Well, actually, that old news keeps making new headlines with some frequency. We threaten to build nation-dividing walls, we argue about who we can refuse service at our bakeries, and apparently we are committed to tangling about who goes to what bathroom.
No wonder we end up drawing relatively small circles of genuine belonging. Circles that encompass people whose differences with us don’t touch any painfully crucial spots. People essentially like us who will be relatively easy to accept as one of our own.
You know. Like family. Like, sisters.
Even in our smallest circles, our dysfunctions and fears and limitations and hopes and compulsions and needs and regrets and resentments will make belonging an uneven, painful, beautiful, tangled, poignant mess.
At our very best, we will get it right sometimes with some people sort of.
And then Jesus lays the Ascension on us.
Jesus the risen human being ascends to God’s right hand. To heaven. This is all a metaphorical way of relating a mind-bending theological truth.
Jesus is fully divine and fully human. The risen Jesus is still fully divine and fully human.
When Jesus ascends, he doesn’t hit the up button in some elevator. We can talk about the Second Person of the Trinity some other time. But right now get this clear. The risen human Jesus is in perfect union with God.
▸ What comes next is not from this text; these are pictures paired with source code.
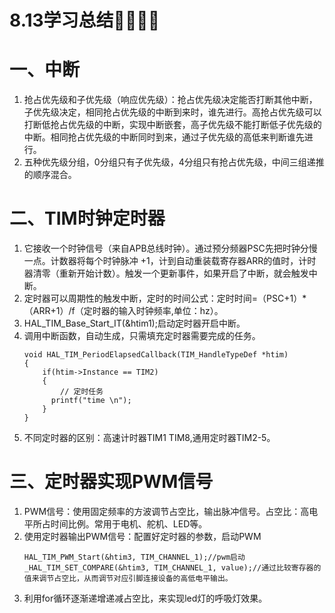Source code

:# 8.13学习总结🗼🗼🗼🗼
# 一、中断
1. 抢占优先级和子优先级（响应优先级）：抢占优先级决定能否打断其他中断，子优先级决定，相同抢占优先级的中断到来时，谁先进行。高抢占优先级可以打断低抢占优先级的中断，实现中断嵌套，高子优先级不能打断低子优先级的中断。相同抢占优先级的中断同时到来，通过子优先级的高低来判断谁先进行。
2. 五种优先级分组，0分组只有子优先级，4分组只有抢占优先级，中间三组递推的顺序混合。
# 二、TIM时钟定时器
1. 它接收一个时钟信号（来自APB总线时钟）。通过预分频器PSC先把时钟分慢一点。计数器将每个时钟脉冲 +1，计到自动重装载寄存器ARR的值时，计时器清零（重新开始计数）。触发一个更新事件，如果开启了中断，就会触发中断。
2. 定时器可以周期性的触发中断，定时的时间公式：定时时间=（PSC+1）*（ARR+1）/f（定时器的输入时钟频率,单位：hz）。
3. HAL_TIM_Base_Start_IT(&htim1);启动定时器开启中断。
4. 调用中断函数，自动生成，只需填充定时器需要完成的任务。
    ```
    void HAL_TIM_PeriodElapsedCallback(TIM_HandleTypeDef *htim)
    {
        if(htim->Instance == TIM2)
        {
            // 定时任务
          printf("time \n");
        }
    }
5. 不同定时器的区别：高速计时器TIM1 TIM8,通用定时器TIM2-5。
# 三、定时器实现PWM信号
1. PWM信号：使用固定频率的方波调节占空比，输出脉冲信号。占空比：高电平所占时间比例。常用于电机、舵机、LED等。
2. 使用定时器输出PWM信号：配置好定时器的参数，启动PWM
   ```
   HAL_TIM_PWM_Start(&htim3, TIM_CHANNEL_1);//pwm启动
   _HAL_TIM_SET_COMPARE(&htim3, TIM_CHANNEL_1, value);//通过比较寄存器的值来调节占空比，从而调节对应引脚连接设备的高低电平输出。
3. 利用for循环逐渐递增递减占空比，来实现led灯的呼吸灯效果。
It’s not that just one human being cozied up with God. In Jesus, all humanity is in perfect union with God. Okay, so this is still a work in progress. But that’s the message and the promise of the Ascension.
All of humanity belongs to God in Jesus. And all of humanity belongs to each other in Jesus.
Well that’s going to be a stretch. We really can’t get there from here: everybody belonging to everybody. But Jesus can. Jesus did. Jesus will.
He told us that he goes ahead of us to prepare a place for us. Not just this person or that person or that other person. For humanity. Together. In union with God. In union with each other. Right where we belong.